Exercise objective
Reproduce exactly, and only, the lines below from the one containing "The code for" through the one containing "4. Add a SQL".

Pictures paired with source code
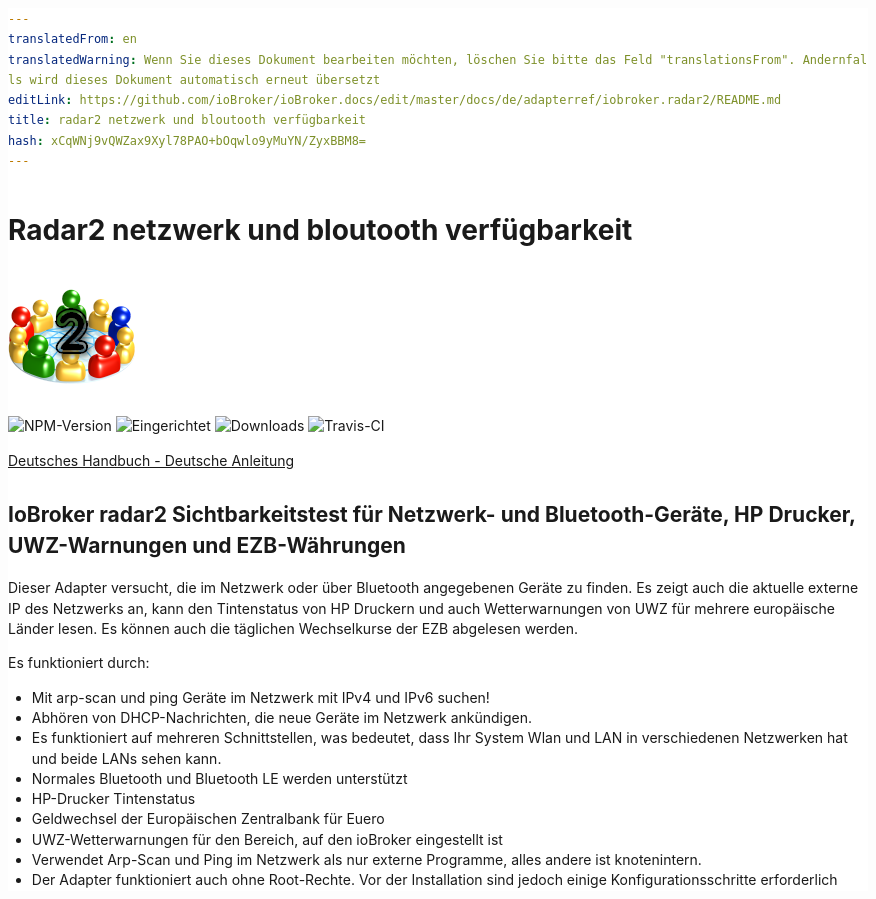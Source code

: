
 ```yaml
---
translatedFrom: en
translatedWarning: Wenn Sie dieses Dokument bearbeiten möchten, löschen Sie bitte das Feld "translationsFrom". Andernfalls wird dieses Dokument automatisch erneut übersetzt
editLink: https://github.com/ioBroker/ioBroker.docs/edit/master/docs/de/adapterref/iobroker.radar2/README.md
title: radar2 netzwerk und bloutooth verfügbarkeit
hash: xCqWNj9vQWZax9Xyl78PAO+bOqwlo9yMuYN/ZyxBBM8=
---
```

# Radar2 netzwerk und bloutooth verfügbarkeit
![Logo](../../../en/adapterref/iobroker.radar2/admin/radar2.png)

![NPM-Version](http://img.shields.io/npm/v/iobroker.radar2.svg)
![Eingerichtet](http://iobroker.live/badges/radar2-installed.svg)
![Downloads](https://img.shields.io/npm/dm/iobroker.radar2.svg)
![Travis-CI](http://img.shields.io/travis/frankjoke/ioBroker.radar2/master.svg)

[Deutsches Handbuch - Deutsche Anleitung](README_DE.md)

## IoBroker radar2 Sichtbarkeitstest für Netzwerk- und Bluetooth-Geräte, HP Drucker, UWZ-Warnungen und EZB-Währungen
Dieser Adapter versucht, die im Netzwerk oder über Bluetooth angegebenen Geräte zu finden. Es zeigt auch die aktuelle externe IP des Netzwerks an, kann den Tintenstatus von HP Druckern und auch Wetterwarnungen von UWZ für mehrere europäische Länder lesen. Es können auch die täglichen Wechselkurse der EZB abgelesen werden.

Es funktioniert durch:

* Mit arp-scan und ping Geräte im Netzwerk mit IPv4 und IPv6 suchen!
* Abhören von DHCP-Nachrichten, die neue Geräte im Netzwerk ankündigen.
* Es funktioniert auf mehreren Schnittstellen, was bedeutet, dass Ihr System Wlan und LAN in verschiedenen Netzwerken hat und beide LANs sehen kann.
* Normales Bluetooth und Bluetooth LE werden unterstützt
* HP-Drucker Tintenstatus
* Geldwechsel der Europäischen Zentralbank für Euero
* UWZ-Wetterwarnungen für den Bereich, auf den ioBroker eingestellt ist
* Verwendet Arp-Scan und Ping im Netzwerk als nur externe Programme, alles andere ist knotenintern.
* Der Adapter funktioniert auch ohne Root-Rechte. Vor der Installation sind jedoch einige Konfigurationsschritte erforderlich
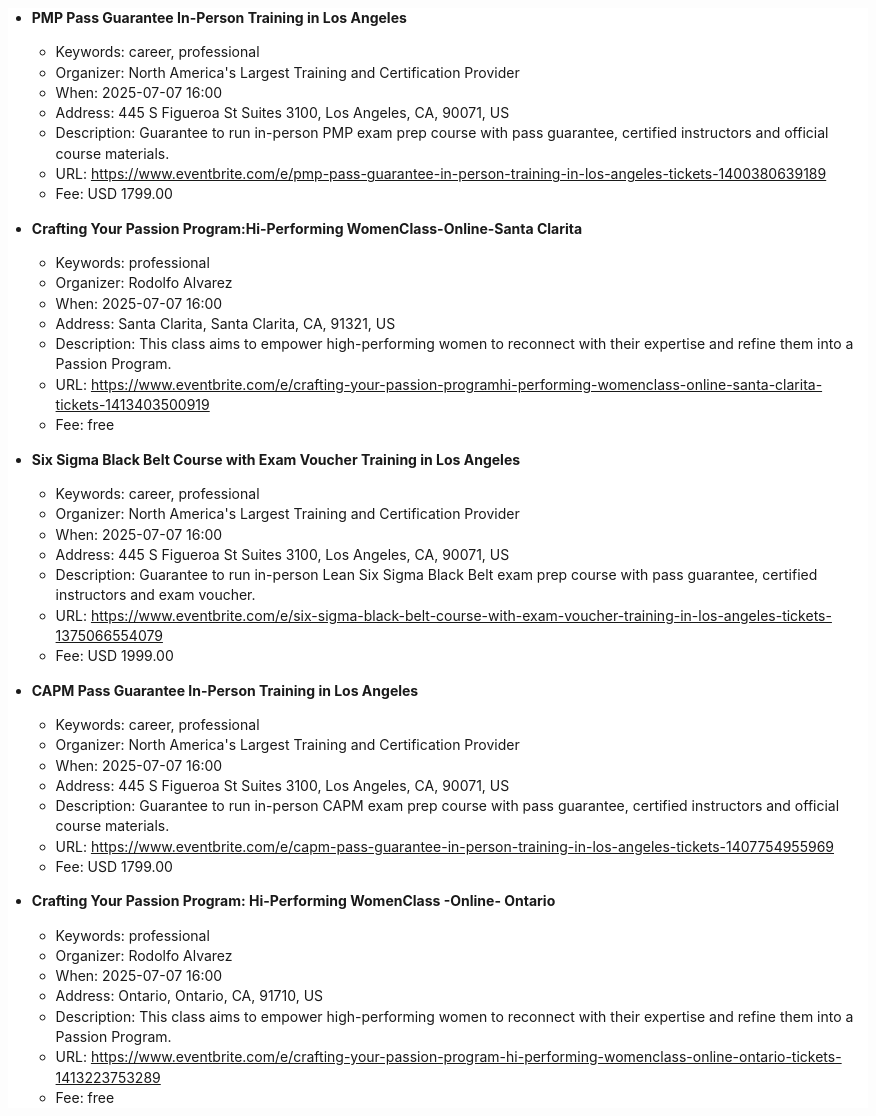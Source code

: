 - **PMP Pass Guarantee In-Person Training in Los Angeles**
  - Keywords: career, professional
  - Organizer: North America's Largest Training and Certification Provider
  - When: 2025-07-07 16:00
  - Address: 445 S Figueroa St Suites 3100, Los Angeles, CA, 90071, US
  - Description: Guarantee to run in-person PMP exam prep course with pass guarantee, certified instructors and official course materials.
  - URL: https://www.eventbrite.com/e/pmp-pass-guarantee-in-person-training-in-los-angeles-tickets-1400380639189
  - Fee: USD 1799.00

- **Crafting Your Passion Program:Hi-Performing WomenClass-Online-Santa Clarita**
  - Keywords: professional
  - Organizer: Rodolfo Alvarez
  - When: 2025-07-07 16:00
  - Address: Santa Clarita, Santa Clarita, CA, 91321, US
  - Description: This class aims to empower high-performing women to reconnect with their expertise and refine them into a Passion Program.
  - URL: https://www.eventbrite.com/e/crafting-your-passion-programhi-performing-womenclass-online-santa-clarita-tickets-1413403500919
  - Fee: free

- **Six Sigma Black Belt Course with Exam Voucher Training in Los Angeles**
  - Keywords: career, professional
  - Organizer: North America's Largest Training and Certification Provider
  - When: 2025-07-07 16:00
  - Address: 445 S Figueroa St Suites 3100, Los Angeles, CA, 90071, US
  - Description: Guarantee to run in-person Lean Six Sigma Black Belt exam prep course with pass guarantee, certified instructors and exam voucher.
  - URL: https://www.eventbrite.com/e/six-sigma-black-belt-course-with-exam-voucher-training-in-los-angeles-tickets-1375066554079
  - Fee: USD 1999.00

- **CAPM Pass Guarantee In-Person Training in Los Angeles**
  - Keywords: career, professional
  - Organizer: North America's Largest Training and Certification Provider
  - When: 2025-07-07 16:00
  - Address: 445 S Figueroa St Suites 3100, Los Angeles, CA, 90071, US
  - Description: Guarantee to run in-person CAPM exam prep course with pass guarantee, certified instructors and official course materials.
  - URL: https://www.eventbrite.com/e/capm-pass-guarantee-in-person-training-in-los-angeles-tickets-1407754955969
  - Fee: USD 1799.00

- **Crafting Your Passion Program: Hi-Performing WomenClass -Online- Ontario**
  - Keywords: professional
  - Organizer: Rodolfo Alvarez
  - When: 2025-07-07 16:00
  - Address: Ontario, Ontario, CA, 91710, US
  - Description: This class aims to empower high-performing women to reconnect with their expertise and refine them into a Passion Program.
  - URL: https://www.eventbrite.com/e/crafting-your-passion-program-hi-performing-womenclass-online-ontario-tickets-1413223753289
  - Fee: free
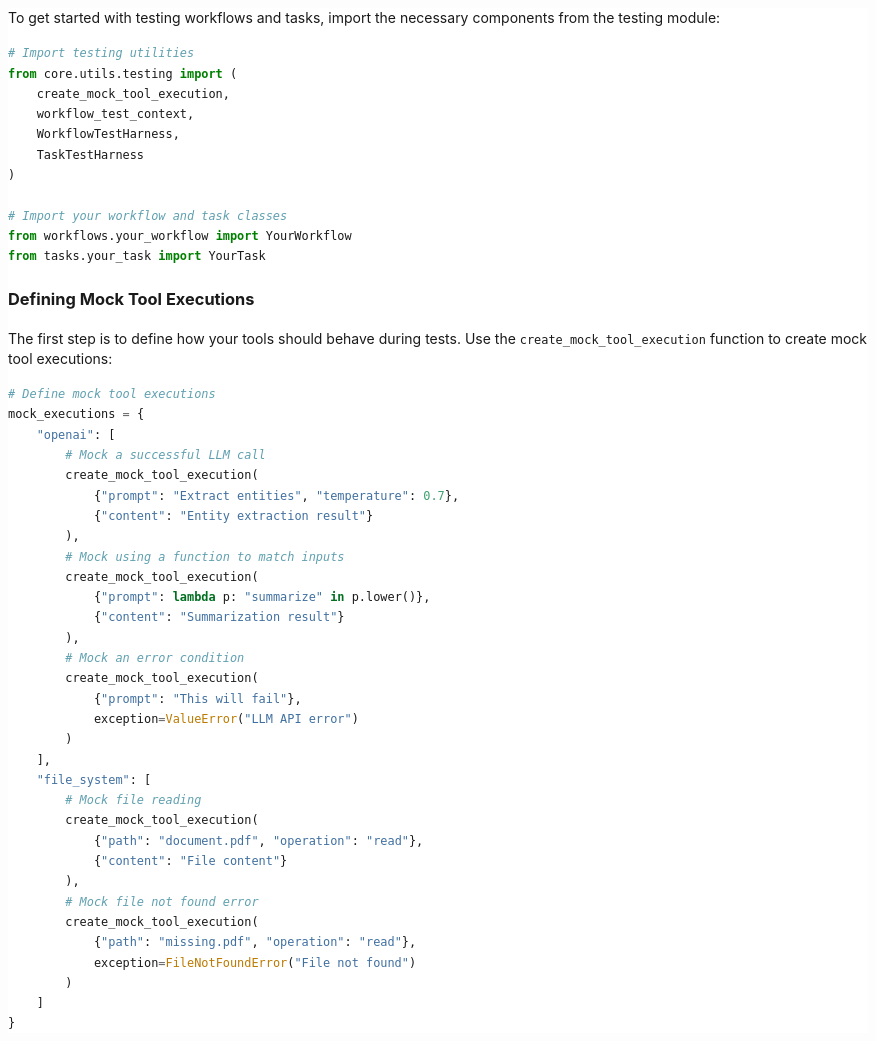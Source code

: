 To get started with testing workflows and tasks, import the necessary components from the testing module:

```python
# Import testing utilities
from core.utils.testing import (
    create_mock_tool_execution,
    workflow_test_context,
    WorkflowTestHarness,
    TaskTestHarness
)

# Import your workflow and task classes
from workflows.your_workflow import YourWorkflow
from tasks.your_task import YourTask
```

### Defining Mock Tool Executions

The first step is to define how your tools should behave during tests. Use the `create_mock_tool_execution` function to create mock tool executions:

```python
# Define mock tool executions
mock_executions = {
    "openai": [
        # Mock a successful LLM call
        create_mock_tool_execution(
            {"prompt": "Extract entities", "temperature": 0.7},
            {"content": "Entity extraction result"}
        ),
        # Mock using a function to match inputs
        create_mock_tool_execution(
            {"prompt": lambda p: "summarize" in p.lower()},
            {"content": "Summarization result"}
        ),
        # Mock an error condition
        create_mock_tool_execution(
            {"prompt": "This will fail"},
            exception=ValueError("LLM API error")
        )
    ],
    "file_system": [
        # Mock file reading
        create_mock_tool_execution(
            {"path": "document.pdf", "operation": "read"},
            {"content": "File content"}
        ),
        # Mock file not found error
        create_mock_tool_execution(
            {"path": "missing.pdf", "operation": "read"},
            exception=FileNotFoundError("File not found")
        )
    ]
}
```
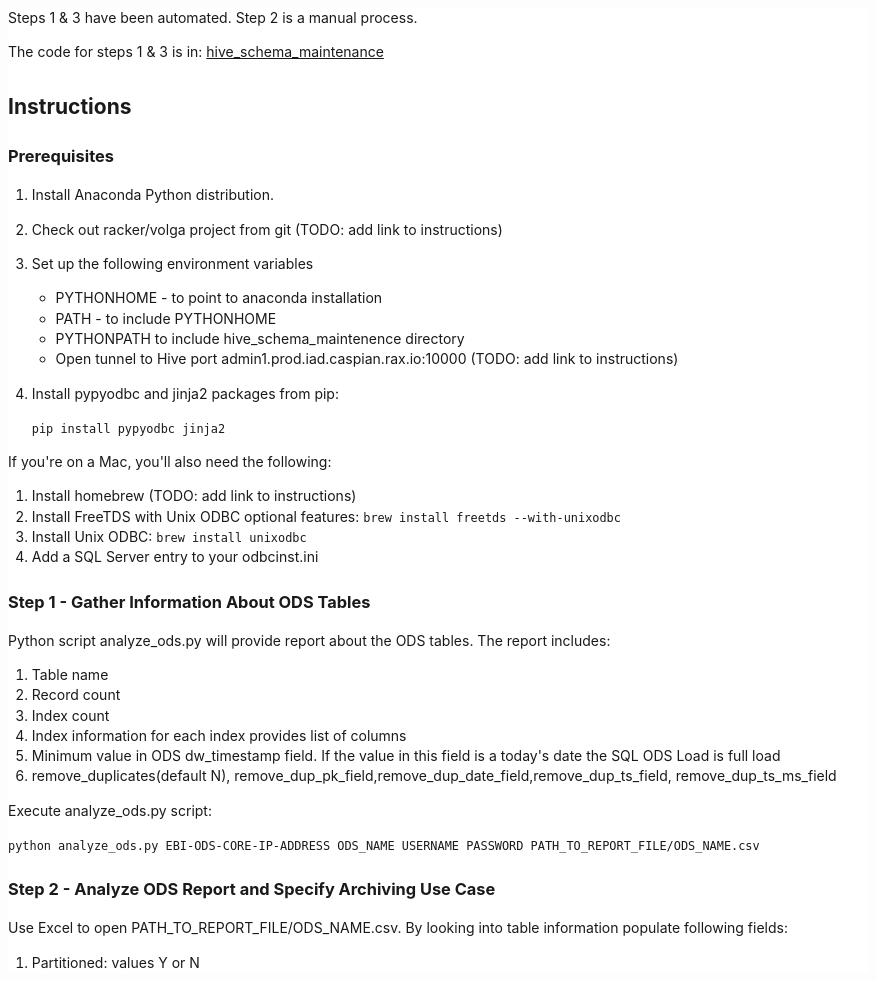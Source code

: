 Steps 1 & 3 have been automated. Step 2 is a manual process. 

The code for steps 1 & 3 is in:
[hive\_schema\_maintenance](https://github.com/racker/volga/tree/master/hive_schema_maintenance/)

## Instructions

### Prerequisites

1.	Install Anaconda Python distribution.
2.	Check out racker/volga project from git (TODO: add link to instructions)
3.	Set up the following environment variables
    - PYTHONHOME - to point to anaconda installation
    - PATH - to include PYTHONHOME
    - PYTHONPATH to include hive_schema_maintenence directory
    - Open tunnel to Hive port admin1.prod.iad.caspian.rax.io:10000 (TODO: add link to instructions)
4. Install pypyodbc and jinja2 packages from pip:

    `pip install pypyodbc jinja2`

If you're on a Mac, you'll also need the following:

1. Install homebrew (TODO: add link to instructions)
2. Install FreeTDS with Unix ODBC optional features:
    `brew install freetds --with-unixodbc`
3. Install Unix ODBC:
    `brew install unixodbc`
4. Add a SQL Server entry to your odbcinst.ini

### Step 1 - Gather Information About ODS Tables

Python script analyze_ods.py will provide report about the ODS tables. The report includes:

1.	Table name
2.	Record count
3.	Index count
4.	Index information  for each index provides list of columns
5.	Minimum value in ODS dw_timestamp field. If the value in this field is a today's date the SQL ODS Load is full load
6.  remove_duplicates(default N), remove_dup_pk_field,remove_dup_date_field,remove_dup_ts_field, remove_dup_ts_ms_field


Execute analyze_ods.py script:

    python analyze_ods.py EBI-ODS-CORE-IP-ADDRESS ODS_NAME USERNAME PASSWORD PATH_TO_REPORT_FILE/ODS_NAME.csv
    
### Step 2 - Analyze ODS Report and Specify Archiving Use Case

Use Excel to open PATH\_TO\_REPORT\_FILE/ODS\_NAME.csv. By looking into table information populate following fields:

1.	Partitioned: values Y or N
    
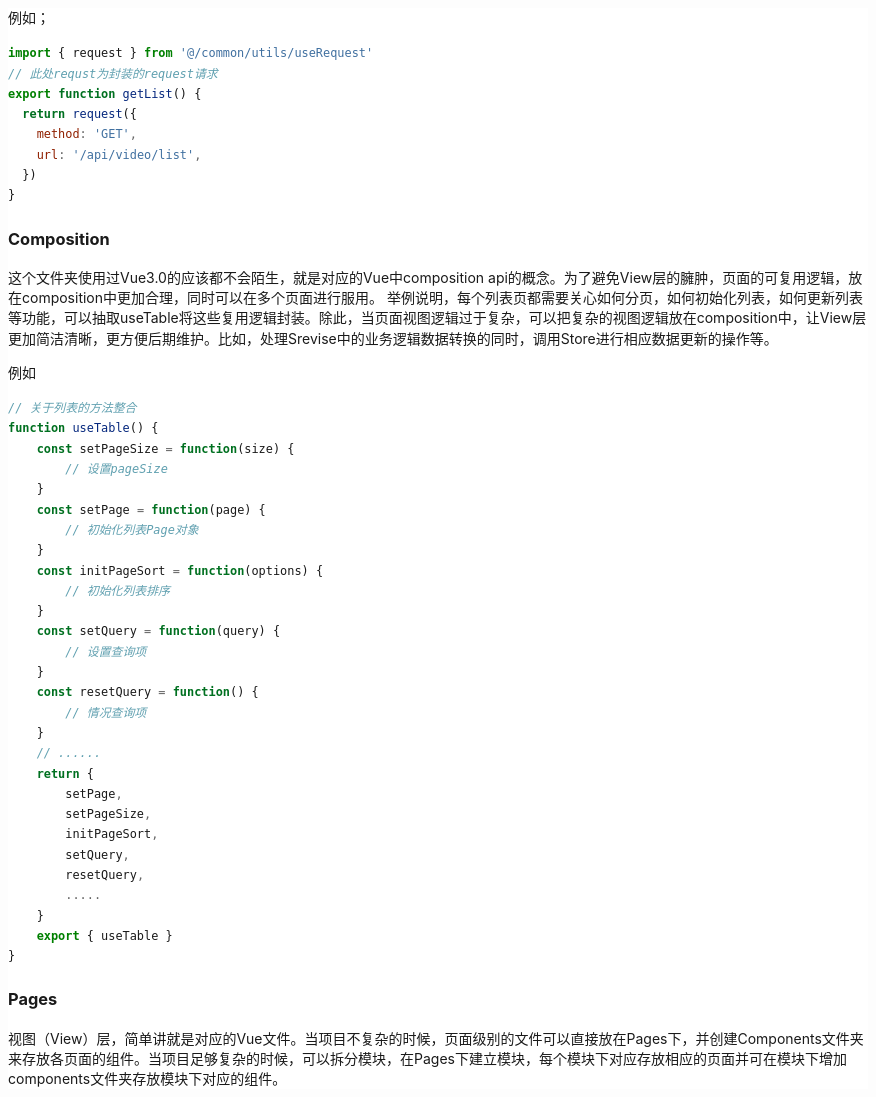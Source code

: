 例如；
```js
import { request } from '@/common/utils/useRequest'
// 此处requst为封装的request请求
export function getList() {
  return request({
    method: 'GET',
    url: '/api/video/list',
  })
}

```

### Composition
这个文件夹使用过Vue3.0的应该都不会陌生，就是对应的Vue中composition api的概念。为了避免View层的臃肿，页面的可复用逻辑，放在composition中更加合理，同时可以在多个页面进行服用。
举例说明，每个列表页都需要关心如何分页，如何初始化列表，如何更新列表等功能，可以抽取useTable将这些复用逻辑封装。除此，当页面视图逻辑过于复杂，可以把复杂的视图逻辑放在composition中，让View层更加简洁清晰，更方便后期维护。比如，处理Srevise中的业务逻辑数据转换的同时，调用Store进行相应数据更新的操作等。

例如
```js
// 关于列表的方法整合
function useTable() {
    const setPageSize = function(size) {
        // 设置pageSize
    }
    const setPage = function(page) {
        // 初始化列表Page对象
    }
    const initPageSort = function(options) {
        // 初始化列表排序
    }
    const setQuery = function(query) {
        // 设置查询项
    }
    const resetQuery = function() {
        // 情况查询项
    }
    // ......
    return {
        setPage,
        setPageSize,
        initPageSort,
        setQuery,
        resetQuery,
        .....
    }
    export { useTable }
}
```

### Pages
视图（View）层，简单讲就是对应的Vue文件。当项目不复杂的时候，页面级别的文件可以直接放在Pages下，并创建Components文件夹来存放各页面的组件。当项目足够复杂的时候，可以拆分模块，在Pages下建立模块，每个模块下对应存放相应的页面并可在模块下增加components文件夹存放模块下对应的组件。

Response area
The code for steps 1 & 3 is in:
[hive\_schema\_maintenance](https://github.com/racker/volga/tree/master/hive_schema_maintenance/)

## Instructions

### Prerequisites

1.	Install Anaconda Python distribution.
2.	Check out racker/volga project from git (TODO: add link to instructions)
3.	Set up the following environment variables
    - PYTHONHOME - to point to anaconda installation
    - PATH - to include PYTHONHOME
    - PYTHONPATH to include hive_schema_maintenence directory
    - Open tunnel to Hive port admin1.prod.iad.caspian.rax.io:10000 (TODO: add link to instructions)
4. Install pypyodbc and jinja2 packages from pip:

    `pip install pypyodbc jinja2`

If you're on a Mac, you'll also need the following:

1. Install homebrew (TODO: add link to instructions)
2. Install FreeTDS with Unix ODBC optional features:
    `brew install freetds --with-unixodbc`
3. Install Unix ODBC:
    `brew install unixodbc`
4. Add a SQL Server entry to your odbcinst.ini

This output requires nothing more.